(Records for the exercise Opens)
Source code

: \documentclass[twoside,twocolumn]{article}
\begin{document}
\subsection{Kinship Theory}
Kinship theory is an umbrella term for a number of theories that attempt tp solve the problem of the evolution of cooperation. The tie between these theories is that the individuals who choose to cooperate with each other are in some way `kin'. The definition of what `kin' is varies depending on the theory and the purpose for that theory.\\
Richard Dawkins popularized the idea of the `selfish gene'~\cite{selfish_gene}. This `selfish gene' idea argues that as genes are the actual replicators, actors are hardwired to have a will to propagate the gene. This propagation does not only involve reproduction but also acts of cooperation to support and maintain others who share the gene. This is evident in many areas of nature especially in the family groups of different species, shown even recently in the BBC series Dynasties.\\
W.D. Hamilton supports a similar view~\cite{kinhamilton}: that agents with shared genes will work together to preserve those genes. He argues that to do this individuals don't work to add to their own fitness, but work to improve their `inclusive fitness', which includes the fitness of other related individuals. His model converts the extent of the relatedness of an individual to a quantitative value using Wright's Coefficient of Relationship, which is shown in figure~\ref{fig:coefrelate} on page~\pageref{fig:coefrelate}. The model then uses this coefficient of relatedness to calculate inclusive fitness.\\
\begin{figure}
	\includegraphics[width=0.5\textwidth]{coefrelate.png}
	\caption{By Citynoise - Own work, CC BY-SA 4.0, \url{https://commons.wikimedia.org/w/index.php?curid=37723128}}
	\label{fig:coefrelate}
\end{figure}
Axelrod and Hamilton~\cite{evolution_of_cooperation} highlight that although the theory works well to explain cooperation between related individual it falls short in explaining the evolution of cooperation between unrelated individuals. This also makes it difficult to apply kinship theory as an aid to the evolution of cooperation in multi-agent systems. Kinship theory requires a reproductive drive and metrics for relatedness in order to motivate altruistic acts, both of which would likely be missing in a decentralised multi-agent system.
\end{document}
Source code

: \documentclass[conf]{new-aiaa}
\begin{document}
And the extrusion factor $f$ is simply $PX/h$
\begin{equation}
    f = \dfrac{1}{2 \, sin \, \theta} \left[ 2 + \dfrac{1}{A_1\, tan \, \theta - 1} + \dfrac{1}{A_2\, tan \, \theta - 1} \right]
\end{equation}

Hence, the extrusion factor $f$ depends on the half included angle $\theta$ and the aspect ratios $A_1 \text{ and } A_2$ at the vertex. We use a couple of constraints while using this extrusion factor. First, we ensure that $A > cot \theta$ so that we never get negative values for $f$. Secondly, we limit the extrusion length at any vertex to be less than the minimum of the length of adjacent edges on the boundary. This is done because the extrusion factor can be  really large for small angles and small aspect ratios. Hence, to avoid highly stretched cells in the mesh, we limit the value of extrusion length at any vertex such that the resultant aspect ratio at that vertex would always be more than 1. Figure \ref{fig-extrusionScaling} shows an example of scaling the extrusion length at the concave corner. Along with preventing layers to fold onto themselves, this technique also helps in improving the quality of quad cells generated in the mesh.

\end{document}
(Records for the exercise Closes)
**What you have to do**.
Your answer must be the count of lines in the data that contain "documentclass", with no added words.

**Result of the exercise**.
2